Bug 210301

Summary: *ERROR* IB test failed on gfx (-110) on Ryzen 4750u
Product: Drivers Reporter: ar_registration
Component: Video(DRI - non Intel)Assignee: drivers_video-dri
Status: NEW ---    
Severity: normal CC: alexdeucher, me
Priority: P1    
Hardware: Intel   
OS: Linux   
Kernel Version: 5.9.8 Subsystem:
Regression: No Bisected commit-id:

Description ar_registration 2020-11-21 22:43:05 UTC
Boting in a new Thinkpad T14 AMD (4750u), I get *sometimes* the following errors:

2020-11-21T16:45:15.53245 kern.err: [    5.934142] amdgpu 0000:07:00.0: [drm:amdgpu_ib_ring_tests [amdgpu]] *ERROR* IB test failed on gfx (-110).
2020-11-21T16:45:15.53247 kern.err: [    5.935598] [drm:process_one_work] *ERROR* ib ring test failed (-110).
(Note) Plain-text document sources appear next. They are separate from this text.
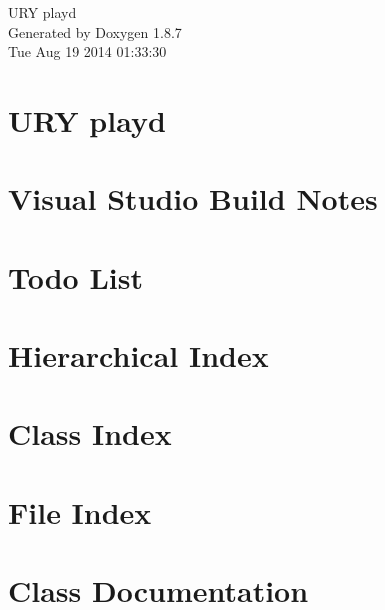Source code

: \documentclass[twoside]{book}
\newcommand{\+}{\discretionary{\mbox{\scriptsize$\hookleftarrow$}}{}{}}
\newcommand{\clearemptydoublepage}{%
  \newpage{\pagestyle{empty}\cleardoublepage}%
}
\begin{document}
\hypersetup{pageanchor=false,
             bookmarks=true,
             bookmarksnumbered=true,
             pdfencoding=unicode
            }
\begin{titlepage}
\vspace*{7cm}
\begin{center}%
{\Large U\+R\+Y playd }\\
\vspace*{1cm}
{\large Generated by Doxygen 1.8.7}\\
\vspace*{0.5cm}
{\small Tue Aug 19 2014 01:33:30}\\
\end{center}
\end{titlepage}
\clearemptydoublepage
\tableofcontents
\clearemptydoublepage
{}
\hypersetup{pageanchor=true}

\chapter{U\+R\+Y playd}
\label{md_README}
\hypertarget{md_README}{}

\chapter{Visual Studio Build Notes}
\label{md_README_8VisualStudio}
\hypertarget{md_README_8VisualStudio}{}

\chapter{Todo List}
\label{todo}
\hypertarget{todo}{}

\chapter{Hierarchical Index}

\chapter{Class Index}

\chapter{File Index}

\chapter{Class Documentation}























\end{document}
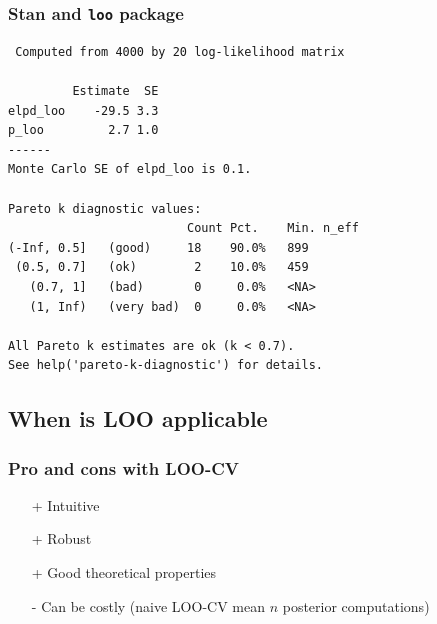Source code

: \documentclass[10pt]{beamer}
\begin{document}
\begin{frame}[fragile]

\frametitle{Stan and {\tt loo} package}

  {\scriptsize
\begin{lstlisting}
 Computed from 4000 by 20 log-likelihood matrix

         Estimate  SE
elpd_loo    -29.5 3.3
p_loo         2.7 1.0
------
Monte Carlo SE of elpd_loo is 0.1.

Pareto k diagnostic values:
                         Count Pct.    Min. n_eff
(-Inf, 0.5]   (good)     18    90.0%   899
 (0.5, 0.7]   (ok)        2    10.0%   459
   (0.7, 1]   (bad)       0     0.0%   <NA>
   (1, Inf)   (very bad)  0     0.0%   <NA>

All Pareto k estimates are ok (k < 0.7).
See help('pareto-k-diagnostic') for details.
\end{lstlisting}
}

\end{frame}


\subsection{When is LOO applicable}
\frame{\subsectionpage}

\begin{frame}

\frametitle{Pro and cons with LOO-CV}

  \begin{enumerate}
  \item[+] Intuitive
  \item[+] Robust
  \item[+] Good theoretical properties
  \pause
  \item[-] Can be costly (naive LOO-CV mean $n$ posterior computations)
  \end{enumerate}

\end{frame}
\end{document}
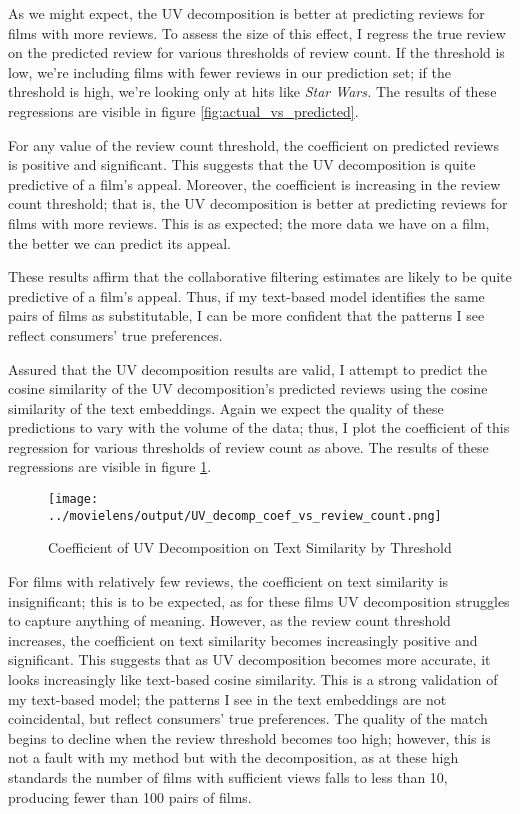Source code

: \documentclass{article}
\begin{document}
As we might expect, the UV decomposition is better at predicting reviews for films with more reviews. To assess the size of this effect, I regress the true review on the predicted review for various thresholds of review count. If the threshold is low, we're including films with fewer reviews in our prediction set; if the threshold is high, we're looking only at hits like \emph{Star Wars.} The results of these regressions are visible in figure \ref{fig:actual_vs_predicted}.

For any value of the review count threshold, the coefficient on predicted reviews is positive and significant. This suggests that the UV decomposition is quite predictive of a film's appeal. Moreover, the coefficient is increasing in the review count threshold; that is, the UV decomposition is better at predicting reviews for films with more reviews. This is as expected; the more data we have on a film, the better we can predict its appeal.

These results affirm that the collaborative filtering estimates are likely to be quite predictive of a film's appeal. Thus, if my text-based model identifies the same pairs of films as substitutable, I can be more confident that the patterns I see reflect consumers' true preferences. 

Assured that the UV decomposition results are valid, I attempt to predict the cosine similarity of the UV decomposition's predicted reviews using the cosine similarity of the text embeddings. Again we expect the quality of these predictions to vary with the volume of the data; thus, I plot the coefficient of this regression for various thresholds of review count as above. The results of these regressions are visible in figure \ref{fig:uv_threshold}.

\begin{figure}
    \begin{center}
    \texttt{[image: ../movielens/output/UV\_decomp\_coef\_vs\_review\_count.png]}
    \caption{Coefficient of UV Decomposition on Text Similarity by Threshold}
    \label{fig:uv_threshold}
    \end{center}
\end{figure}

For films with relatively few reviews, the coefficient on text similarity is insignificant; this is to be expected, as for these films UV decomposition struggles to capture anything of meaning. However, as the review count threshold increases, the coefficient on text similarity becomes increasingly positive and significant. This suggests that as UV decomposition becomes more accurate, it looks increasingly like text-based cosine similarity. This is a strong validation of my text-based model; the patterns I see in the text embeddings are not coincidental, but reflect consumers' true preferences. The quality of the match begins to decline when the review threshold becomes too high; however, this is not a fault with my method but with the decomposition, as at these high standards the number of films with sufficient views falls to less than 10, producing fewer than 100 pairs of films. 
\end{document}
When this happens (typically 9/10 times) the machine eventually hangs. Sometimes with a page fault, sometimes with a general protection fault, but *always* in what appears to be the zfs calls. 

When the machine boots without the "*ERROR* IB test failed on gfx ", the machines *never* produces segmentation faults/general protection faults, even under very heavy i/o load.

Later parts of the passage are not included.